Running a simulation
Once you have configured the inputs for the simulator (see Configuring the inputs for a simulation), you can run the simulation.
The simulation can be run interactively via a web interface or programmatically as part of a Python script or Jupyter notebook. It can also be run on the commandline.
See also the Interpreting simulation outputs section for information on interpreting the logs and dataframes produced by the simulator.
This page covers running a basic simulation. See the Tutorials section for ways to customise the simulation, optimise the hardware configuration, run monte carlo simulations and run end-to-end experiments.
Using the web interface
To use the web interface, run the application locally using Poetry:
poetry run resource_model
The app will run on localhost at port 8050 by default: http://127.0.0.1:8050/. Use Ctrl + C in
the terminal to stop the server.
Plots
The web interface provides several interactive example plots on the front-end:
A tree map of scheduling block metrics read from
data/config/scheduling_block_types.json.A Gantt-style chart of scheduled block instances read from
data/schedules/observing_schedule.json.A summary of the total run time.
A line plot of the compute node usage over time.
A line plot of the capacity storage usage (raw visibilities and data products) over time.
A line plot of the performance storage usage (pre-processed visibilities) over time.
A Gantt-style chart showing the start and end of batch processing for each scheduling block instance that triggers (where start is defined as the time when performance storage has been allocated and end is when all processing has completed and performance storage has been released).
A strip plot showing individual wait times for each scheduling block instance. This includes waiting for capacity storage (either for raw visibilities or data products), performance storage and compute nodes.
Using the CLI
To use the CLI, run the application locally using Poetry. You can find more detailed usage information by running:
poetry run resource_usage --help
This will output the following help message:
usage: __main__.py [-h] [--observing_schedule_path OBSERVING_SCHEDULE_PATH]
[--generate_observing_schedule_hrs GENERATE_OBSERVING_SCHEDULE_HRS]
[--hardware_path HARDWARE_PATH] [--hardware HARDWARE]

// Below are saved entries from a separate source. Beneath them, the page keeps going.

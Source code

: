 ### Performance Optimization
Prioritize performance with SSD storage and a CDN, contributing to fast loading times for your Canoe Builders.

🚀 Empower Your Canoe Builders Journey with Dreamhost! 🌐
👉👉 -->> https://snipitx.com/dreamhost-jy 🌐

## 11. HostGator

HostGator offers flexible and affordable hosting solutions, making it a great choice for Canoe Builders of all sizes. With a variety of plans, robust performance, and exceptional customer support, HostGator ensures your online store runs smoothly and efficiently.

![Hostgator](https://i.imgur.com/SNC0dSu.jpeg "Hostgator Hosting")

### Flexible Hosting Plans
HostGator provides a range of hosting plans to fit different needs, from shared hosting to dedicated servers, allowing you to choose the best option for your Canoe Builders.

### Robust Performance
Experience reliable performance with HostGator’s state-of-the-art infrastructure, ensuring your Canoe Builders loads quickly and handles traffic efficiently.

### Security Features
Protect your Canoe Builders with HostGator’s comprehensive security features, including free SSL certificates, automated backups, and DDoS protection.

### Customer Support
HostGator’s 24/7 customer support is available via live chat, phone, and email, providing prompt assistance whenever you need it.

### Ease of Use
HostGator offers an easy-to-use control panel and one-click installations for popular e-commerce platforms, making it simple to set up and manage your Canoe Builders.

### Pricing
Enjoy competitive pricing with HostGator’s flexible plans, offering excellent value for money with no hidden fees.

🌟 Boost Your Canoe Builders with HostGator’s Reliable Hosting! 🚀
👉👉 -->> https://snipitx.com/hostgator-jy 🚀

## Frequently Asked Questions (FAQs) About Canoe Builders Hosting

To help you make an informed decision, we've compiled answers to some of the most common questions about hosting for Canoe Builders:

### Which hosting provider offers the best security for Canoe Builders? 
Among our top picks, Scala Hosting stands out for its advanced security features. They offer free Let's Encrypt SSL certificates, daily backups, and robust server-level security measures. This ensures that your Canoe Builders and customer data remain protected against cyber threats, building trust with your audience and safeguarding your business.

[--scheduling_block_types_path SCHEDULING_BLOCK_TYPES_PATH]
[--pipelines_path PIPELINES_PATH]
[--num_monte_carlo_iterations NUM_MONTE_CARLO_ITERATIONS]
[--num_workers NUM_WORKERS] [--shuffle_observations]
[--output_path OUTPUT_PATH] [--verbose] [--debug]
Run the resource usage simulation.
options:
-h, --help show this help message and exit
--observing_schedule_path OBSERVING_SCHEDULE_PATH
Path to CSV file containing the observing schedule.
--generate_observing_schedule_hrs GENERATE_OBSERVING_SCHEDULE_HRS
Generate a new observing schedule with the specified
number of hours of observations. Samples from the
scheduling block types config file and generate
datetimes and IDs. Replaces the observing schedule
file specified by --observing_schedule_path.
--hardware_path HARDWARE_PATH
Path to JSON file containing hardware configuration.
--hardware HARDWARE Name of the hardware configuration to use.
--scheduling_block_types_path SCHEDULING_BLOCK_TYPES_PATH
Path to JSON file containing scheduling block types
configuration.
--pipelines_path PIPELINES_PATH
Path to JSON file containing pipelines configuration.
--num_monte_carlo_iterations NUM_MONTE_CARLO_ITERATIONS
Number of Monte Carlo iterations to run.
--num_workers NUM_WORKERS
Number of worker processes to use for running parallel
simulations. If `None` or `-1`, a suitable default
number of workers will be chosen. For a small number
of iterations (`n_iter < 500`), the simulations will
be run sequentially on a single worker. For larger
simulations, the default value is set to four times
the cpu count of the system at import time.
--shuffle_observations
Shuffle the observations list before running the
simulation.
--output_path OUTPUT_PATH
Path to output directory.
--verbose Print logging to console.
--debug Set logging level to DEBUG for detailed logging.
Using the API
The following code snippet demonstrates how to run the simulator in a Python script. This will output two pandas DataFrames containing resource usage and event logs. You can then use these DataFrames to generate plots or perform further analysis.
from ska_sdp_resource_model.simulate.resource_usage import ResourceUsageSimulator
from ska_sdp_resource_model.simulate.process_inputs import process_inputs
# Define a path to your observing schedule JSON file
path_to_observing_schedule = "data/schedules/observing_schedule.json"
# Process the inputs
observations_list, hardware_config_data = process_inputs(
observing_schedule_path=path_to_observing_schedule
)
# Create an instance of the simulator
simulator = ResourceUsageSimulator()
# Run the simulation
output = simulator.run_simulation(observations_list, hardware_config_data["50_50"])
Using a Jupyter notebook
We have included example Jupyter notebooks in the notebooks directory of the repository.
01-basic-simulation.ipynbdemonstrates how to run the simulation for multiple hardware configurations and generate plots to compare the results.